Aravisian is right, I monitor my computer via a 55" 4K TV running at 60-Hertz, which is plugged into my notebook's HDMI connection.
I am not sure which type of TV that you have, but if it supports 1080P 60 hertz natively, that isn't a high requirement, and any HDMI cable that is 9-years old should be able to connect you.
However, if your TV supports 4K at 30-Hertz to 60-Hertz, your going to need a much more modern HDMI cable that is pretty current to handle the job. And while many monitors support the Display Port standard, most TV's do not, so I doubt your using that.
The reason I made such a big point out of the cable, is because if the cable is not rated for the job, you'll get the black screen you talked about. Also, if your computer itself doesn't support the resolution and refresh rate your choosing, it will also go to black.
I never heard of nor used Popcorntime, so I can't give you any advice. But I do use VLC extensively, and it has special options you may not be aware about. Open VLC player. Go to Tools, and enter Settings. Go to the Video tab.
Make sure under Display, that you set the player to Fullscreen. Under Output, make sure its set to Automatic, depending on which file type is being played, better to let VLC choose.

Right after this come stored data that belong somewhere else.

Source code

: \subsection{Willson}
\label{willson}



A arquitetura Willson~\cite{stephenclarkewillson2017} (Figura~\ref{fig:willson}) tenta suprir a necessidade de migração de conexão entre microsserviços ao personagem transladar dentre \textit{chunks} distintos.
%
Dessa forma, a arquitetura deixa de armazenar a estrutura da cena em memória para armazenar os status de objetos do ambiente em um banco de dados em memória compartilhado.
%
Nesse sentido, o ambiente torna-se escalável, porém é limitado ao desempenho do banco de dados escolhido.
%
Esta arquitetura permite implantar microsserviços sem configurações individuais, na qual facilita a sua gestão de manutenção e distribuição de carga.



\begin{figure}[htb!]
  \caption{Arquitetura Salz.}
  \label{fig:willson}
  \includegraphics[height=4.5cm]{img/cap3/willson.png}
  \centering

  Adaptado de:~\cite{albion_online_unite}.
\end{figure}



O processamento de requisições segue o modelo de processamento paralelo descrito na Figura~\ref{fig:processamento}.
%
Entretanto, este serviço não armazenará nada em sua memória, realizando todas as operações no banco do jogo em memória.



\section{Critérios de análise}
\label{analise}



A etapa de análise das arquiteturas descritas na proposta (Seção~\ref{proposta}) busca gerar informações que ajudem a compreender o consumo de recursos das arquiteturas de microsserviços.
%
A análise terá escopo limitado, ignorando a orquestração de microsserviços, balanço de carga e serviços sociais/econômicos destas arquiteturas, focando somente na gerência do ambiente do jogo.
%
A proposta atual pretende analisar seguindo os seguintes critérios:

Under Full Screen Video Device, normally its set to Automatic, which is usually fine, but to force VLC to use your display, such as your connected TV, as you can see, I have mine set to HDMI-0. Keep Deinterlacing and Mode on Auto, no need to change those either.
Now, navigate to the Codec Tab please...
Hardware-Accelerated Decoding, a very important feature, which usually defaults to using your GPU, unless only a CPU is present with integrated graphics. Leave it on Automatic if it isn't already, otherwise you might have issues with playback capability.
Video quality post processing level. This is also an important feature. If you have a fast computer, you can leave it on 6 or higher. But the machine you are running off of is not a fast machine, so I would set that down to 3 or lower.
The other important feature here is the x264 preset and tuning selection. Since your CPU is not super fast high end, I would set that setting to Ultrafast, as that setting uses less CPU, which should increase performance. Don't mess with the level selection, I don't think that is necessary, just leave it where it is.
If your mini box PC has a performance mode option in the bio's, make sure to set that to high performance. Linux in general does not come with any software that can do that, its usually proprietary software that does. For example, my Nvidia GPU, I can set to high performance, because Nvidia X Server Settings App has the option to do so.
But, I think you shouldn't be having any issues after making sure those settings are correct. As far as codec's, you shouldn't have missing codec's. However, it doesn't hurt to go into Synaptic, and search for VLC, and scan for the codec's, and make sure they are installed.
But one problem at a time, gotta have you check the VLC settings first before anything else.